Slowly, he strolled toward the entrance to the Whymer Maze and paused there in the shadow of those tall thorn walls.
He kept his voice low. “Is someone there?”
As he drew nearer, the stench struck him. It was the reek of sewage. “Aye, Father,” a familiar voice whispered, “and I’ve crawled a river of shite to be here.”
Grymlis. Wrinkling his nose, he moved farther into the Maze. He felt a breeze where there was no wind and realized that the Gray Guard had not come alone. He forced himself to walk at a leisurely pace until he was out of eyeshot of the guards. “What are you doing here?”
Grymlis gave a low chuckle, his voice warbling in the grips of the powder. “I’ve come to see if you’re finished with this foolishness yet. I’ve men watching your keepers, and I’ve a fresh pouch of scout magicks. Though the escape route may offend your regal sensibilities.”

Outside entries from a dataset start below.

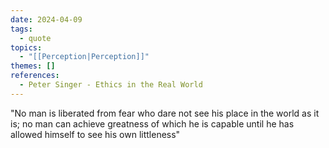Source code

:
 ```yaml
---
date: 2024-04-09
tags:
  - quote
topics:
  - "[[Perception|Perception]]"
themes: []
references:
  - Peter Singer - Ethics in the Real World
---
```


"No man is liberated from fear who dare not see his place in the world as it is; no man can achieve greatness of which he is capable until he has allowed himself to see his own littleness"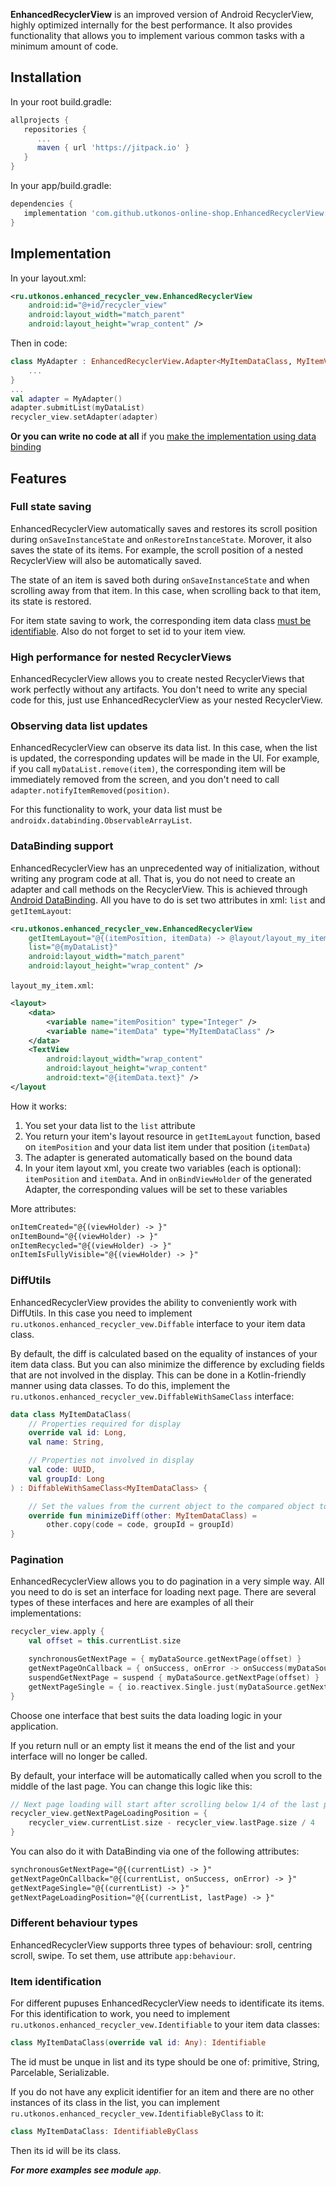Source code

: **EnhancedRecyclerView** is an improved version of Android RecyclerView, highly optimized internally for the best performance.
It also provides functionality that allows you to implement various common tasks with a minimum amount of code.

## Installation

In your root build.gradle:
```gradle
allprojects {
   repositories {
      ...
      maven { url 'https://jitpack.io' }
   }
}
```
In your app/build.gradle:
```gradle
dependencies {
   implementation 'com.github.utkonos-online-shop.EnhancedRecyclerView:1.0.0'
}
```

## Implementation

In your layout.xml:
```xml
<ru.utkonos.enhanced_recycler_vew.EnhancedRecyclerView
    android:id="@+id/recycler_view"
    android:layout_width="match_parent"
    android:layout_height="wrap_content" />
```

Then in code:
```kotlin
class MyAdapter : EnhancedRecyclerView.Adapter<MyItemDataClass, MyItemViewHolder>() {
    ...
}
...
val adapter = MyAdapter()
adapter.submitList(myDataList)
recycler_view.setAdapter(adapter)
```

**Or you can write no code at all** if you [make the implementation using data binding](#databinding-support)

## Features

### Full state saving
EnhancedRecyclerView automatically saves and restores its scroll position during `onSaveInstanceState` and `onRestoreInstanceState`. Morover, it also saves the state of its items. For example, the scroll position of a nested RecyclerView will also be automatically saved.

The state of an item is saved both during `onSaveInstanceState` and when scrolling away from that item. In this case, when scrolling back to that item, its state is restored.

For item state saving to work, the corresponding item data class [must be identifiable](#item-identification). Also do not forget to set id to your item view.

### High performance for nested RecyclerViews
EnhancedRecyclerView allows you to create nested RecyclerViews that work perfectly without any artifacts. You don't need to write any special code for this, just use EnhancedRecyclerView as your nested RecyclerView.

### Observing data list updates
EnhancedRecyclerView can observe its data list. In this case, when the list is updated, the corresponding updates will be made in the UI. For example, if you call `myDataList.remove(item)`, the corresponding item will be immediately removed from the screen, and you don't need to call `adapter.notifyItemRemoved(position)`.

For this functionality to work, your data list must be `androidx.databinding.ObservableArrayList`.

### DataBinding support
EnhancedRecyclerView has an unprecedented way of initialization, without writing any program code at all. That is, you do not need to create an adapter and call methods on the RecyclerView. This is achieved through [Android DataBinding](https://developer.android.com/topic/libraries/data-binding). All you have to do is set two attributes in xml: `list` and `getItemLayout`:
```xml
<ru.utkonos.enhanced_recycler_vew.EnhancedRecyclerView
    getItemLayout="@{(itemPosition, itemData) -> @layout/layout_my_item}"
    list="@{myDataList}"
    android:layout_width="match_parent"
    android:layout_height="wrap_content" />
```
`layout_my_item.xml`:
```xml
<layout>
    <data>
        <variable name="itemPosition" type="Integer" />
        <variable name="itemData" type="MyItemDataClass" />
    </data>
    <TextView
        android:layout_width="wrap_content"
        android:layout_height="wrap_content"
        android:text="@{itemData.text}" />
</layout
```
How it works:
1. You set your data list to the `list` attribute
1. You return your item's layout resource in `getItemLayout` function, based on `itemPosition` and your data list item under that position (`itemData`)
2. The adapter is generated automatically based on the bound data
3. In your item layout xml, you create two variables (each is optional): `itemPosition` and `itemData`. And in `onBindViewHolder` of the generated Adapter, the corresponding values will be set to these variables

More attributes:
```xml
onItemCreated="@{(viewHolder) -> }"
onItemBound="@{(viewHolder) -> }"
onItemRecycled="@{(viewHolder) -> }"
onItemIsFullyVisible="@{(viewHolder) -> }"
```

###  DiffUtils
EnhancedRecyclerView provides the ability to conveniently work with DiffUtils. In this case you need to implement `ru.utkonos.enhanced_recycler_vew.Diffable` interface to your item data class.

By default, the diff is calculated based on the equality of instances of your item data class. But you can also minimize the difference by excluding fields that are not involved in the display. This can be done in a Kotlin-friendly manner using data classes. To do this, implement the `ru.utkonos.enhanced_recycler_vew.DiffableWithSameClass` interface:
```kotlin
data class MyItemDataClass(
    // Properties required for display
    override val id: Long,
    val name: String,

    // Properties not involved in display
    val code: UUID,
    val groupId: Long
) : DiffableWithSameClass<MyItemDataClass> {

    // Set the values from the current object to the compared object to exclude them from diff
    override fun minimizeDiff(other: MyItemDataClass) =
        other.copy(code = code, groupId = groupId)
}
```

### Pagination
EnhancedRecyclerView allows you to do pagination in a very simple way. All you need to do is set an interface for loading next page. There are several types of these interfaces and here are examples of all their implementations:
```kotlin
recycler_view.apply {
    val offset = this.currentList.size

    synchronousGetNextPage = { myDataSource.getNextPage(offset) }
    getNextPageOnCallback = { onSuccess, onError -> onSuccess(myDataSource.getNextPage(offset)) }
    suspendGetNextPage = suspend { myDataSource.getNextPage(offset) }
    getNextPageSingle = { io.reactivex.Single.just(myDataSource.getNextPage(offset)) }
}
```
Choose one interface that best suits the data loading logic in your application.

If you return null or an empty list it means the end of the list and your interface will no longer be called.

By default, your interface will be automatically called when you scroll to the middle of the last page. You can change this logic like this:
```kotlin
// Next page loading will start after scrolling below 1/4 of the last page
recycler_view.getNextPageLoadingPosition = {
    recycler_view.currentList.size - recycler_view.lastPage.size / 4
}
```

You can also do it with DataBinding via one of the following attributes:
```xml
synchronousGetNextPage="@{(currentList) -> }"
getNextPageOnCallback="@{(currentList, onSuccess, onError) -> }"
getNextPageSingle="@{(currentList) -> }"
getNextPageLoadingPosition="@{(currentList, lastPage) -> }"
```

### Different behaviour types
EnhancedRecyclerView supports three types of behaviour: sroll, centring scroll, swipe. To set them, use attribute `app:behaviour`.

### Item identification
For different pupuses EnhancedRecyclerView needs to identificate its items. For this identification to work, you need to implement `ru.utkonos.enhanced_recycler_vew.Identifiable` to your item data classes:
```kotlin
class MyItemDataClass(override val id: Any): Identifiable
```
The id must be unque in list and its type should be one of: primitive, String, Parcelable, Serializable.

If you do not have any explicit identifier for an item and there are no other instances of its class in the list, you can implement `ru.utkonos.enhanced_recycler_vew.IdentifiableByClass` to it:
```kotlin
class MyItemDataClass: IdentifiableByClass
```
Then its id will be its class.

***For more examples see module `app`***.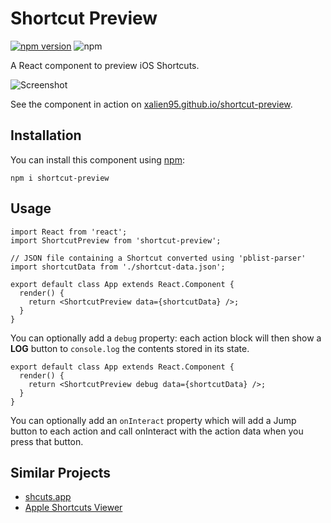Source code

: # Shortcut Preview

 [![npm version](https://img.shields.io/npm/v/shortcut-preview.svg?colorB=blue)](https://www.npmjs.com/package/shortcut-preview)
![npm](https://img.shields.io/npm/l/shortcut-preview.svg)

A React component to preview iOS Shortcuts.

![Screenshot](https://i.imgur.com/FRCsrSG.png)

See the component in action on
<a href="https://xalien95.github.io/shortcut-preview/" target="_blank" rel="noopener noreferrer">xalien95.github.io/shortcut-preview</a>.

## Installation

You can install this component using [npm](https://www.npmjs.com/package/shortcut-preview):

```
npm i shortcut-preview
```

## Usage

```tsx
import React from 'react';
import ShortcutPreview from 'shortcut-preview';

// JSON file containing a Shortcut converted using 'pblist-parser'
import shortcutData from './shortcut-data.json';

export default class App extends React.Component {
  render() {
    return <ShortcutPreview data={shortcutData} />;
  }
}
```

You can optionally add a `debug` property: each action block will then show a **LOG** button to `console.log` the contents stored in its state.

```tsx
export default class App extends React.Component {
  render() {
    return <ShortcutPreview debug data={shortcutData} />;
  }
}
```

You can optionally add an `onInteract` property which will add a Jump button to each action and call onInteract with the action data when you press that button.

## Similar Projects

- [shcuts.app](https://github.com/pNre/shcuts.app)
- [Apple Shortcuts Viewer](https://github.com/BobRazowsky/shortcuts)

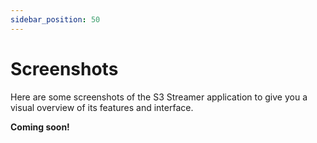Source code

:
 ```yaml
---
sidebar_position: 50
---
```


# Screenshots

Here are some screenshots of the S3 Streamer application to give you a visual overview of its features and interface.

**Coming soon!**
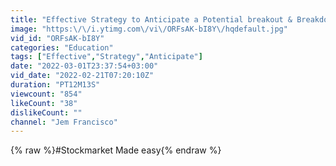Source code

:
 ```yaml
---
title: "Effective Strategy to Anticipate a Potential breakout & Breakdown"
image: "https:\/\/i.ytimg.com\/vi\/ORFsAK-bI8Y\/hqdefault.jpg"
vid_id: "ORFsAK-bI8Y"
categories: "Education"
tags: ["Effective","Strategy","Anticipate"]
date: "2022-03-01T23:37:54+03:00"
vid_date: "2022-02-21T07:20:10Z"
duration: "PT12M13S"
viewcount: "854"
likeCount: "38"
dislikeCount: ""
channel: "Jem Francisco"
---
```

{% raw %}#Stockmarket Made easy{% endraw %}
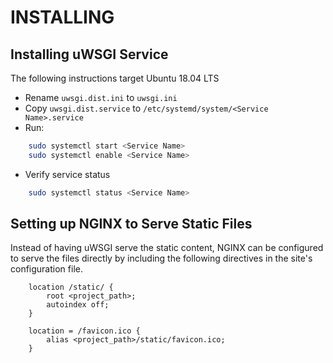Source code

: # INSTALLING

## Installing uWSGI Service

The following instructions target Ubuntu 18.04 LTS

* Rename `uwsgi.dist.ini` to `uwsgi.ini`
* Copy `uwsgi.dist.service` to `/etc/systemd/system/<Service Name>.service`
* Run:

```bash
    sudo systemctl start <Service Name>
    sudo systemctl enable <Service Name>
```

* Verify service status

```bash
    sudo systemctl status <Service Name>
```

## Setting up NGINX to Serve Static Files

Instead of having uWSGI serve the static content, NGINX can be configured to
serve the files directly by including the following directives in the site's
configuration file.

```
	location /static/ {
		root <project_path>;
		autoindex off;
	}

	location = /favicon.ico {
		alias <project_path>/static/favicon.ico;
	}
```
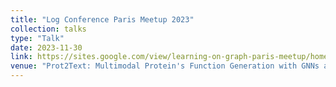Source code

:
 ```yaml
---
title: "Log Conference Paris Meetup 2023"
collection: talks
type: "Talk"
date: 2023-11-30 
link: https://sites.google.com/view/learning-on-graph-paris-meetup/home
venue: "Prot2Text: Multimodal Protein's Function Generation with GNNs and Transformers"
---
```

Petronus continued to stroll the maze. “How did you know to find me here?”
“We’ve been coming for a week now. We’ve been watching and waiting. This is just the first time you’ve gotten close enough to the maze.”
It was Petronus’s turn to chuckle. “Any closer and the reek would do me in far better than Erlund’s axe ever could.” He studied the air where he’d heard Grymlis’s voice, but the magicks held him well and Petronus saw nothing. “So you’ve come to extricate me, then?”